Boston’s attractiveness to hotel investors is expected to endure in the post-pandemic environment. The 1,051-room Omni Boston Hotel at the Seaport is scheduled to open Sept. 1 as the headquarters hotel for the Boston Convention and Exhibition Center. Image courtesy of Elkus Manfredi Architects

Due to the COVID-19 pandemic and the devastating effects it had on the hotel industry, owners spent much of last year triaging portfolios and working with lenders to manage cash burn. 

As we entered 2021, the promise of vaccines and additional government support resulted in a 180-degree shift in investor sentiment – pointing to what could be a phenomenal summer in 2021, particularly for drive-to leisure destinations such as Cape Cod and the Islands. Investor sentiment in urban Boston/Cambridge has also improved, however, investors remain cautiously optimistic as fundamentals also begin to improve.  

While timing for the recovery of business and group travel remains uncertain, there is tremendous conviction in the future of leisure travel. After being confined at home for the better part of a year, many are looking to break free and start to travel again. There is pent-up demand in the short-term fueled by flexible work schedules, increased savings and a “life is too short” mentality – the start of another “Roaring Twenties” era, if you will.   

Hotel reservations throughout the New England area reflect this sentiment as bookings for the next 30 to 60 days out are looking promising. 

No Wave of Hotel Distress 

During the pandemic, there was a significant amount of capital that was raised for distressed hotel deals. Due to government assistance, which provided owners much needed capital to navigate the challenging operating environment, there were virtually no properties available for sale. All that capital is still sitting on the sidelines, waiting to be invested and at more aggressive pricing levels.   

In addition to the reserved funds waiting for opportunities to invest, private equity firms, high-net-worth individuals and overseas investors remain bullish on the hotel market and are actively seeking opportunities here. The result is a vibrant seller’s market, particularly for Boston/Cambridge and well-known drive-to leisure destinations. 

Alan Suzuki

Inventory, however, remains low across all spectrums of New England’s hotel market. One reason for this is that many owners are concerned with selling in what they feel is the bottom of the market.   

In fact, now is the perfect time for resort and leisure properties to test the market with a partner who can sell the upside to the generous buyer pool. Market dynamics point to the conviction in the leisure sector, the amount of new capital waiting to be deployed, the lack of competition and the improved debt financing environment as positive reasons to explore sale options. 

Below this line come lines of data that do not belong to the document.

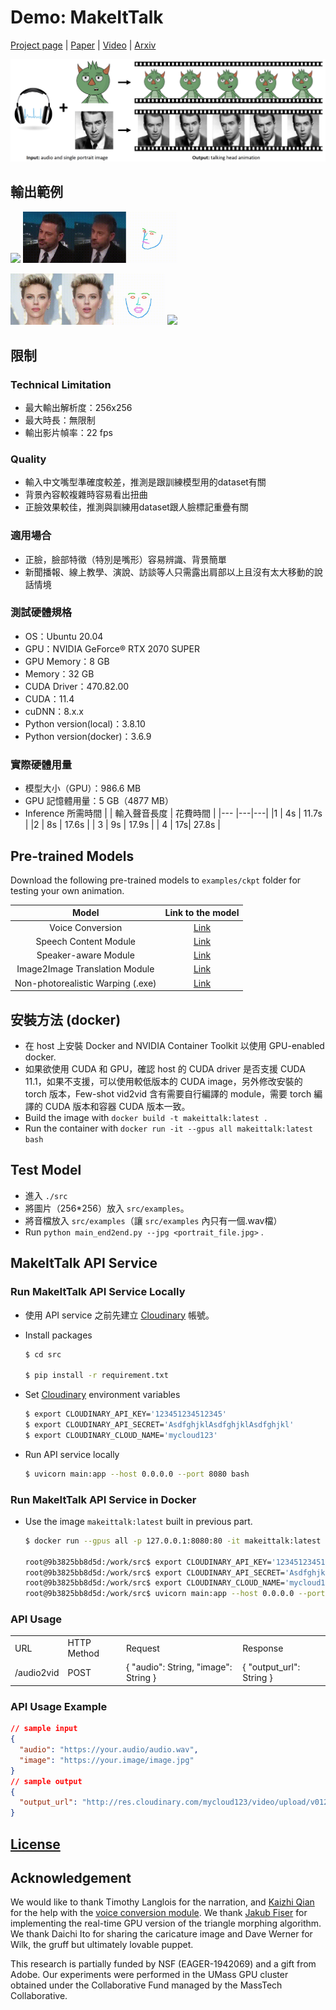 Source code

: # Demo: MakeItTalk

[Project page](https://people.umass.edu/~yangzhou/MakeItTalk/) |
[Paper](https://people.umass.edu/~yangzhou/MakeItTalk/MakeItTalk_SIGGRAPH_Asia_Final_round-5.pdf) |
[Video](https://www.youtube.com/watch?v=OU6Ctzhpc6s) |
[Arxiv](https://arxiv.org/abs/2004.12992)

![img](src/doc/teaser.png)

## 輸出範例

<p float="left">
  <img src="examples/gif/chris-2_pred_fls_jimmy224_audio_embed.gif" width="49%" />
  <img src="examples/gif/jimmy_pred_fls_skit9s_audio_embed.gif" width="49%" /> 
</p>
<p float="left">
  <img src="examples/gif/scarlett_pred_fls_ken_cut_audio_embed.gif" width="49%" />
  <img src="examples/gif/paint_boy2_pred_fls_fealing_starvation_audio_embed.gif" width="49%" /> 
</p>

## 限制

### Technical Limitation

- 最大輸出解析度：256x256
- 最大時長：無限制
- 輸出影片幀率：22 fps

### Quality

- 輸入中文嘴型準確度較差，推測是跟訓練模型用的dataset有關
- 背景內容較複雜時容易看出扭曲
- 正臉效果較佳，推測與訓練用dataset跟人臉標記重疊有關

### 適用場合

- 正臉，臉部特徵（特別是嘴形）容易辨識、背景簡單
- 新聞播報、線上教學、演說、訪談等人只需露出肩部以上且沒有太大移動的說話情境

### 測試硬體規格

- OS：Ubuntu 20.04
- GPU：NVIDIA GeForce® RTX 2070 SUPER
- GPU Memory：8 GB
- Memory：32 GB
- CUDA Driver：470.82.00
- CUDA：11.4
- cuDNN：8.x.x
- Python version(local)：3.8.10
- Python version(docker)：3.6.9

### 實際硬體用量

- 模型大小（GPU）：986.6 MB
- GPU 記憶體用量：5 GB（4877 MB）
- Inference 所需時間
    |    | 輸入聲音長度  |  花費時間 |
    |--- |---|---|
    |1   |  4s |  11.7s |
    |2   | 8s  |  17.6s |
    | 3  | 9s  |  17.9s |
    | 4  |  17s| 27.8s |


## Pre-trained Models

Download the following pre-trained models to `examples/ckpt` folder for testing your own animation.

| Model |  Link to the model | 
| :-------------: | :---------------: |
| Voice Conversion  | [Link](https://drive.google.com/file/d/1ZiwPp_h62LtjU0DwpelLUoodKPR85K7x/view?usp=sharing)  |
| Speech Content Module  | [Link](https://drive.google.com/file/d/1r3bfEvTVl6pCNw5xwUhEglwDHjWtAqQp/view?usp=sharing)  |
| Speaker-aware Module  | [Link](https://drive.google.com/file/d/1rV0jkyDqPW-aDJcj7xSO6Zt1zSXqn1mu/view?usp=sharing)  |
| Image2Image Translation Module  | [Link](https://drive.google.com/file/d/1i2LJXKp-yWKIEEgJ7C6cE3_2NirfY_0a/view?usp=sharing)  |
| Non-photorealistic Warping (.exe)  | [Link](https://drive.google.com/file/d/1rlj0PAUMdX8TLuywsn6ds_G6L63nAu0P/view?usp=sharing)  |

## 安裝方法 (docker)

- 在 host 上安裝 Docker and NVIDIA Container Toolkit 以使用 GPU-enabled docker.
- 如果欲使用 CUDA 和 GPU，確認 host 的 CUDA driver 是否支援 CUDA 11.1，如果不支援，可以使用較低版本的 CUDA image，另外修改安裝的 torch 版本，Few-shot vid2vid 含有需要自行編譯的 module，需要 torch 編譯的 CUDA 版本和容器 CUDA 版本一致。
- Build the image with `docker build -t makeittalk:latest .`
- Run the container with `docker run -it --gpus all makeittalk:latest bash`

## Test Model

- 進入 `./src`
- 將圖片（256*256）放入 `src/examples`。
- 將音檔放入 `src/examples`（讓 `src/examples` 內只有一個.wav檔）
- Run `python main_end2end.py --jpg <portrait_file.jpg>` .

## MakeItTalk API Service

### Run MakeItTalk API Service Locally
- 使用 API service 之前先建立 [Cloudinary](https://cloudinary.com) 帳號。

- Install packages
  ``` bash
  $ cd src

  $ pip install -r requirement.txt
  ```

- Set [Cloudinary](https://cloudinary.com) environment variables

  ``` bash
  $ export CLOUDINARY_API_KEY='123451234512345'
  $ export CLOUDINARY_API_SECRET='AsdfghjklAsdfghjklAsdfghjkl'
  $ export CLOUDINARY_CLOUD_NAME='mycloud123'
  ```
- Run API service locally
  ```bash
  $ uvicorn main:app --host 0.0.0.0 --port 8080 bash
  ```

### Run MakeItTalk API Service in Docker
- Use the image `makeittalk:latest` built in previous part.

  ```bash
  $ docker run --gpus all -p 127.0.0.1:8080:80 -it makeittalk:latest bash

  root@9b3825bb8d5d:/work/src$ export CLOUDINARY_API_KEY='123451234512345'
  root@9b3825bb8d5d:/work/src$ export CLOUDINARY_API_SECRET='AsdfghjklAsdfghjklAsdfghjkl'
  root@9b3825bb8d5d:/work/src$ export CLOUDINARY_CLOUD_NAME='mycloud123'
  root@9b3825bb8d5d:/work/src$ uvicorn main:app --host 0.0.0.0 --port 80
  ```

### API Usage

<table>
    <tbody>
        <tr>
            <td>URL</td>
            <td>HTTP Method</td>
            <td>Request</td>
            <td>Response</td>
        </tr>
        <tr>
            <td>/audio2vid</td>
            <td>POST</td>
            <td>{
              "audio": String,
              "image": String
            }</td>
            <td>{
              "output_url": String
            }</td>
        </tr>
    </tbody>
</table>

### API Usage Example

```JSON
// sample input
{
  "audio": "https://your.audio/audio.wav",
  "image": "https://your.image/image.jpg"
}
// sample output
{
  "output_url": "http://res.cloudinary.com/mycloud123/video/upload/v0123456789/makeittalk-outputs/rhuifh83hf4xnf8944j3.mp4"
}
```

## [License](src/LICENSE.md)

## Acknowledgement

We would like to thank Timothy Langlois for the narration, and
[Kaizhi Qian](https://scholar.google.com/citations?user=uEpr4C4AAAAJ&hl=en) 
for the help with the [voice conversion module](https://auspicious3000.github.io/icassp-2020-demo/). 
We thank [Jakub Fiser](https://research.adobe.com/person/jakub-fiser/) for implementing the real-time GPU version of the triangle morphing algorithm. 
We thank Daichi Ito for sharing the caricature image and Dave Werner
for Wilk, the gruff but ultimately lovable puppet. 

This research is partially funded by NSF (EAGER-1942069)
and a gift from Adobe. Our experiments were performed in the
UMass GPU cluster obtained under the Collaborative Fund managed
by the MassTech Collaborative.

Another incentive to put a toe in the water is the fact that certain resort properties are worth more today than pre-COVID. Resort properties were a favorable trend pre-pandemic given its demographic trends and supply dynamics. The outbreak has accelerated investment in the drive-to and resort markets segment as travelers seek the safest options available. As such, they are also expected to be the first sector to recover, making these assets more appealing to investors.  

Matthew Enright

Searching for Downturn-Proof Properties 

While uncertainty and cautiousness plagued the hotel investor interest in 2020, the New England lodging industry is poised to rebound strong. Investors responded to shifts in hotel demand and leisure traveler preferences by adjusting their investment strategies to acquire assets that fared better during the downturn. 

Investors worldwide have long considered Boston to be a top destination, and this is expected to continue as we recover from this pandemic. 

The pandemic will undoubtedly have long-term implications on the industry, over the short term, we can expect: 

  • Private equity groups and high-net-worth individuals will continue to be active investors in hotel assets and all regions globally, including Boston, and are seeing a flurry of fundraising activity with opportunistic capital ready to mobilize. 
  • The “manchise” structure – a management contract that can be converted to a franchise agreement – is on the rise as hotel parent brand companies evolve from traditional management structures. 
  • Consumer preferences will drive hotel room redesigns and the acceleration of technology advancements. 
  • Pressure to prioritize real estate investments grounded in environmental, social and governance principles takes precedence. 

Alan Suzuki is a managing director and Matthew Enright is a director of capital markets for JLL Boston.